Aerial devices have a variety of names given to them throughout the years. Common names for aerial devices include Cherry Pickers, Man Lifts, Bucket Trucks, Aerial Lifts, Aerial Work Platforms (AWP), and Elevating Work Platforms (EWP). The new American National Standards Institute (ANSI) group of standards (A92.20, A92.22, and A92.24) name these aerial devices Mobile Elevating Work Platforms. The definition provided by the new ANSI standards for Mobile Elevating Work Platforms or MEWPs is a “machine/device intended for moving persons, tools, and material to work positions, consisting of at least a work platform with controls, and extending structure and a chassis”.

There are several different types of MEWPs including truck-mounted aerial devices, trailer-mounted aerial devices, boom lifts, scissor lifts, and bridge inspection/maintenance devices. The typical types of MEWPs that we see on construction sites are scissor lifts (Group A, Type 3) and boom lifts (Group B, Type 3). Group A are MEWPs with platforms that move vertically, and stay inside the tippling lines. Group B are all the other type MEWPs with platforms that extends past the machine’s chassis. Type 1 MEWPs can only be driven in the stowed position, and Type 2 MEWPs can be driven with the platform elevated from a point on the chassis. While Type 3 MEWPs can be driven with the platform elevated from the chassis.

MEWPs have three basic assemblies: chassis, extending structure, and platform. For boom lifts, the extending structure is a boom assembly that either telescopes, articulates, or a combination of the two. Booms lifts are raised via a lift cylinder and extends by an internal cylinder, sometimes aided by wire ropes or chains. Boom lifts have an extending structure (typically boom-type) that positions the platform outward and upward beyond the chassis. While scissor lifts have an extending structure or scissor mechanism that elevates the platform vertically via a lift cylinder.

In order to select the type of MEWP for a specific job, some features of the MEWP to consider include its platform height, platform reach, platform capacity, working envelope, turning radius, and machine weight, as well as the MEWP’s overall dimensions. Platform height is the vertical distance from the ground (surface that the MEWP is on) to the floor of the platform. Platform reach is the horizontal distance from the center of rotation to the outboard railing of the platform. Platform capacity is the rated load that the platform can carry, which includes the total weight of the operator, tools, materials, and anything else that is within the platform that is not originally part of the MEWP. Working envelope is the operating range that the boom/platform maneuvers within as designed. This is usually illustrated by a range or reach diagram. Turning radius is the smallest circle that the MEWP can make. Scissor lifts typically have a smaller turning radius than boom lifts. Machine weight is the weight of the machine as configured by the manufacturer. Scissor lifts are typically less than 6,000 pounds, while boom lifts can weigh as much as 50,000 pounds or more. The overall dimensions of MEWPs vary tremendously. A 150-foot boom lift is approximately 40 feet long, 10 feet tall, and over 16 feet wide with its axles extended. Whereas a 20-foot scissor lift is approximately 8 feet long, 7 feet tall, and 3 feet wide.

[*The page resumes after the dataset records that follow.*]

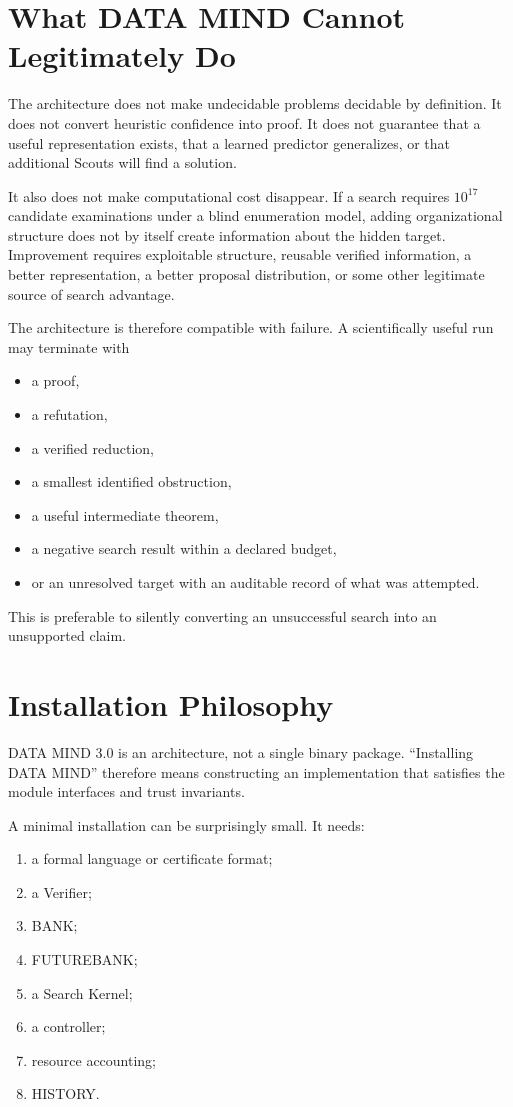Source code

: \documentclass[11pt]{article}
\begin{document}
\section{What DATA MIND Cannot Legitimately Do}

The architecture does not make undecidable problems decidable by definition. It does not convert heuristic confidence into proof. It does not guarantee that a useful representation exists, that a learned predictor generalizes, or that additional Scouts will find a solution.

It also does not make computational cost disappear. If a search requires $10^{17}$ candidate examinations under a blind enumeration model, adding organizational structure does not by itself create information about the hidden target. Improvement requires exploitable structure, reusable verified information, a better representation, a better proposal distribution, or some other legitimate source of search advantage.

The architecture is therefore compatible with failure. A scientifically useful run may terminate with
\begin{itemize}
\item a proof,
\item a refutation,
\item a verified reduction,
\item a smallest identified obstruction,
\item a useful intermediate theorem,
\item a negative search result within a declared budget,
\item or an unresolved target with an auditable record of what was attempted.
\end{itemize}

This is preferable to silently converting an unsuccessful search into an unsupported claim.

\section{Installation Philosophy}

DATA MIND 3.0 is an architecture, not a single binary package. ``Installing DATA MIND'' therefore means constructing an implementation that satisfies the module interfaces and trust invariants.

A minimal installation can be surprisingly small. It needs:
\begin{enumerate}
\item a formal language or certificate format;
\item a Verifier;
\item BANK;
\item FUTUREBANK;
\item a Search Kernel;
\item a controller;
\item resource accounting;
\item HISTORY.
\end{enumerate}
\end{document}
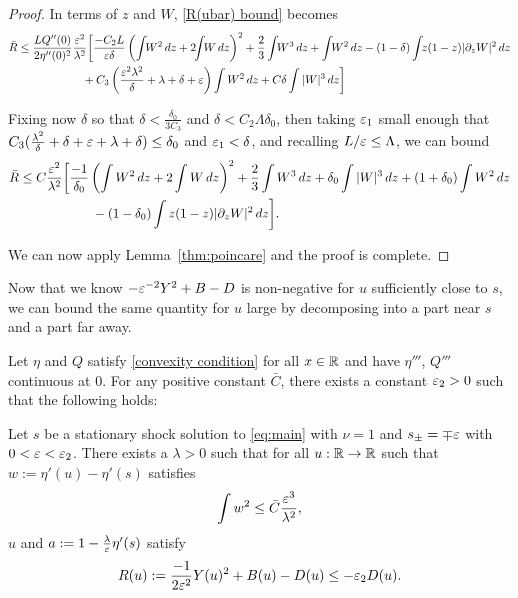 \begin{proof}
In terms of $z$ and $W$, \eqref{R(ubar) bound} becomes
\begin{align*} 
\bar{R} &\leq \frac{L Q''(0)}{2 \eta''(0)^2} \frac{\eps^2}{\lambda^2}\bigg[\frac{-C_2 L}{\eps \delta}\paren{\int\!\! W^2 \,dz + 2 \!\!\int\!\! W \,dz}^2 + \frac{2}{3}\int\!\! W^3 \,dz + \int\!\! W^2 \,dz - (1-\delta)  \int\!\! z(1-z) |\del_z W|^2 \,dz
\\ & \hspace{2cm} + C_3 \paren{\frac{\eps^2 \lambda^2}{\delta} + \lambda + \delta + \eps} \int W^2 \,dz + C \delta \int |W|^3 \,dz \bigg]
\end{align*}

Fixing now $\delta$ so that $\delta < \frac{\delta_0}{3 C_3}$ and $\delta < C_2 \Lambda \delta_0$, then taking $\varepsilon_1$ small enough that $C_3(\frac{\lambda^2}{\delta} + \delta + \varepsilon + \lambda + \delta) \leq \delta_0$ and $\varepsilon_1 < \delta$, and recalling $L/\varepsilon \leq \Lambda$, we can bound
\begin{align*} 
\bar{R} &\leq C \frac{\varepsilon^2}{\lambda^2} \bigg[ \frac{-1}{\delta_0} \left( \int W^2 \,dz + 2 \int W \,dz \right)^2 + \frac{2}{3}\int W^3 \,dz + \delta_0 \int |W|^3 \,dz + (1+\delta_0)\int W^2 \,dz 
\\ & \hspace{2cm} - (1-\delta_0) \int z(1-z) |\partial_z W|^2 \,dz \bigg]. 
\end{align*}

We can now apply Lemma~\ref{thm:poincare} and the proof is complete.  
\end{proof}

Now that we know $-\varepsilon^{-2} Y^2 + B - D$ is non-negative for $u$ sufficiently close to $s$, we can bound the same quantity for $u$ large by decomposing into a part near $s$ and a part far away.  

\begin{proposition} \label{thm:functional far}
Let $\eta$ and $Q$ satisfy \eqref{convexity condition} for all $x \in \mathbb{R}$ and have $\eta'''$, $Q'''$ continuous at 0.  For any positive constant $\bar{C}$, there exists a constant $\varepsilon_2 > 0$ such that the following holds:

Let $s$ be a stationary shock solution to \eqref{eq:main} with $\nu = 1$ and $s_{\pm}= \mp \varepsilon$ with $0 < \varepsilon < \varepsilon_2$.  There exists a $\lambda > 0$ such that for all $u:\mathbb{R} \to \mathbb{R}$ such that $w:= \eta'(u)-\eta'(s)$ satisfies
\[ \int w^2 \leq \bar{C} \frac{\varepsilon^3}{\lambda^2}, \]
$u$ and $a := 1-\frac{\lambda}{\varepsilon} \eta'(s)$ satisfy
\[ R(u) := \frac{-1}{2\varepsilon^2} Y(u)^2 + B(u) - D(u) \leq -\varepsilon_2 D(u). \]
\end{proposition}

Performing a worksite inspection will determine the required characteristics for the MEWP, while keeping in mind the limitations and restrictions of the worksite. Worksite limitations and restrictions can include overhead obstructions such as power lines that require minimum safe distances, height/width restrictions caused by the route the MEWP must travel, limits to safe travel for the MEWP due to hazards such as surface conditions (unlevel surfaces such as ramps, depressions, drop-offs, or holes), and surfaces that cannot support the weight of the MEWP (sidewalks, vaults or enclosures below ground).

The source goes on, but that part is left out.